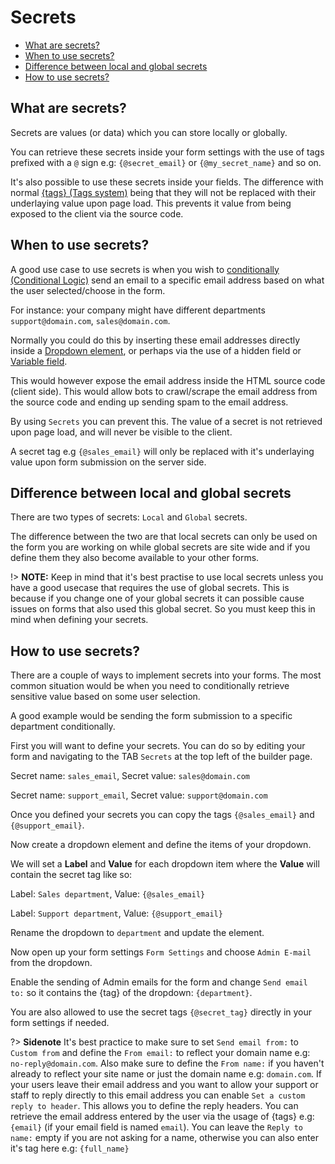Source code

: # Secrets

* [What are secrets?](#what-are-secrets)
* [When to use secrets?](#when-to-use-secrets)
* [Difference between local and global secrets](#difference-between-local-and-global-secrets)
* [How to use secrets?](#how-to-use-secrets)

## What are secrets?

Secrets are values (or data) which you can store locally or globally.

You can retrieve these secrets inside your form settings with the use of tags prefixed with a `@` sign e.g: `{@secret_email}` or `{@my_secret_name}` and so on.

It's also possible to use these secrets inside your fields. The difference with normal [{tags} (Tags system)](tags-system.md) being that they will not be replaced with their underlaying value upon page load. This prevents it value from being exposed to the client via the source code.

## When to use secrets?

A good use case to use secrets is when you wish to [conditionally (Conditional Logic)](conditional-logic.md) send an email to a specific email address based on what the user selected/choose in the form.

For instance: your company might have different departments `support@domain.com`, `sales@domain.com`.

Normally you could do this by inserting these email addresses directly inside a [Dropdown element](dropdown.md), or perhaps via the use of a hidden field or [Variable field](variable-fields.md).

This would however expose the email address inside the HTML source code (client side). This would allow bots to crawl/scrape the email address from the source code and ending up sending spam to the email address.

By using `Secrets` you can prevent this. The value of a secret is not retrieved upon page load, and will never be visible to the client.

A secret tag e.g `{@sales_email}` will only be replaced with it's underlaying value upon form submission on the server side.

## Difference between local and global secrets

There are two types of secrets: `Local` and `Global` secrets.

The difference between the two are that local secrets can only be used on the form you are working on while global secrets are site wide and if you define them they also become available to your other forms.

!> **NOTE:** Keep in mind that it's best practise to use local secrets unless you have a good usecase that requires the use of global secrets. This is because if you change one of your global secrets it can possible cause issues on forms that also used this global secret. So you must keep this in mind when defining your secrets.

## How to use secrets?

There are a couple of ways to implement secrets into your forms. The most common situation would be when you need to conditionally retrieve sensitive value based on some user selection.

A good example would be sending the form submission to a specific department conditionally.

First you will want to define your secrets. You can do so by editing your form and navigating to the TAB `Secrets` at the top left of the builder page.

Secret name: `sales_email`,  Secret value: `sales@domain.com`

Secret name: `support_email`,  Secret value: `support@domain.com`

Once you defined your secrets you can copy the tags `{@sales_email}` and `{@support_email}`.

Now create a dropdown element and define the items of your dropdown.

We will set a **Label** and **Value** for each dropdown item where the **Value** will contain the secret tag like so:

Label: `Sales department`, Value: `{@sales_email}`

Label: `Support department`, Value: `{@support_email}`

Rename the dropdown to `department` and update the element.

Now open up your form settings `Form Settings` and choose `Admin E-mail` from the dropdown.

Enable the sending of Admin emails for the form and change `Send email to:` so it contains the {tag} of the dropdown: `{department}`.

You are also allowed to use the secret tags `{@secret_tag}` directly in your form settings if needed. 

?> **Sidenote** It's best practice to make sure to set `Send email from:` to `Custom from` and define the `From email:` to reflect your domain name e.g: `no-reply@domain.com`. Also make sure to define the `From name:` if you haven't already to reflect your site name or just the domain name e.g: `domain.com`. If your users leave their email address and you want to allow your support or staff to reply directly to this email address you can enable `Set a custom reply to header`. This allows you to define the reply headers. You can retrieve the email address entered by the user via the usage of {tags} e.g: `{email}` (if your email field is named `email`). You can leave the `Reply to name:` empty if you are not asking for a name, otherwise you can also enter it's tag here e.g: `{full_name}`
========
» WORK TASK: Where a picture appears in the material above, skip it, and print the rest exactly.

» SOLUTION TO THE EXERCISE:
Source code

: # Secrets

* [What are secrets?](#what-are-secrets)
* [When to use secrets?](#when-to-use-secrets)
* [Difference between local and global secrets](#difference-between-local-and-global-secrets)
* [How to use secrets?](#how-to-use-secrets)

## What are secrets?

Secrets are values (or data) which you can store locally or globally.

You can retrieve these secrets inside your form settings with the use of tags prefixed with a `@` sign e.g: `{@secret_email}` or `{@my_secret_name}` and so on.

It's also possible to use these secrets inside your fields. The difference with normal [{tags} (Tags system)](tags-system.md) being that they will not be replaced with their underlaying value upon page load. This prevents it value from being exposed to the client via the source code.

## When to use secrets?

A good use case to use secrets is when you wish to [conditionally (Conditional Logic)](conditional-logic.md) send an email to a specific email address based on what the user selected/choose in the form.

For instance: your company might have different departments `support@domain.com`, `sales@domain.com`.

Normally you could do this by inserting these email addresses directly inside a [Dropdown element](dropdown.md), or perhaps via the use of a hidden field or [Variable field](variable-fields.md).

This would however expose the email address inside the HTML source code (client side). This would allow bots to crawl/scrape the email address from the source code and ending up sending spam to the email address.

By using `Secrets` you can prevent this. The value of a secret is not retrieved upon page load, and will never be visible to the client.

A secret tag e.g `{@sales_email}` will only be replaced with it's underlaying value upon form submission on the server side.

## Difference between local and global secrets

There are two types of secrets: `Local` and `Global` secrets.

The difference between the two are that local secrets can only be used on the form you are working on while global secrets are site wide and if you define them they also become available to your other forms.

!> **NOTE:** Keep in mind that it's best practise to use local secrets unless you have a good usecase that requires the use of global secrets. This is because if you change one of your global secrets it can possible cause issues on forms that also used this global secret. So you must keep this in mind when defining your secrets.

## How to use secrets?

There are a couple of ways to implement secrets into your forms. The most common situation would be when you need to conditionally retrieve sensitive value based on some user selection.

A good example would be sending the form submission to a specific department conditionally.

First you will want to define your secrets. You can do so by editing your form and navigating to the TAB `Secrets` at the top left of the builder page.

Secret name: `sales_email`,  Secret value: `sales@domain.com`

Secret name: `support_email`,  Secret value: `support@domain.com`

Once you defined your secrets you can copy the tags `{@sales_email}` and `{@support_email}`.

Now create a dropdown element and define the items of your dropdown.

We will set a **Label** and **Value** for each dropdown item where the **Value** will contain the secret tag like so:

Label: `Sales department`, Value: `{@sales_email}`

Label: `Support department`, Value: `{@support_email}`

Rename the dropdown to `department` and update the element.

Now open up your form settings `Form Settings` and choose `Admin E-mail` from the dropdown.

Enable the sending of Admin emails for the form and change `Send email to:` so it contains the {tag} of the dropdown: `{department}`.

You are also allowed to use the secret tags `{@secret_tag}` directly in your form settings if needed. 

?> **Sidenote** It's best practice to make sure to set `Send email from:` to `Custom from` and define the `From email:` to reflect your domain name e.g: `no-reply@domain.com`. Also make sure to define the `From name:` if you haven't already to reflect your site name or just the domain name e.g: `domain.com`. If your users leave their email address and you want to allow your support or staff to reply directly to this email address you can enable `Set a custom reply to header`. This allows you to define the reply headers. You can retrieve the email address entered by the user via the usage of {tags} e.g: `{email}` (if your email field is named `email`). You can leave the `Reply to name:` empty if you are not asking for a name, otherwise you can also enter it's tag here e.g: `{full_name}`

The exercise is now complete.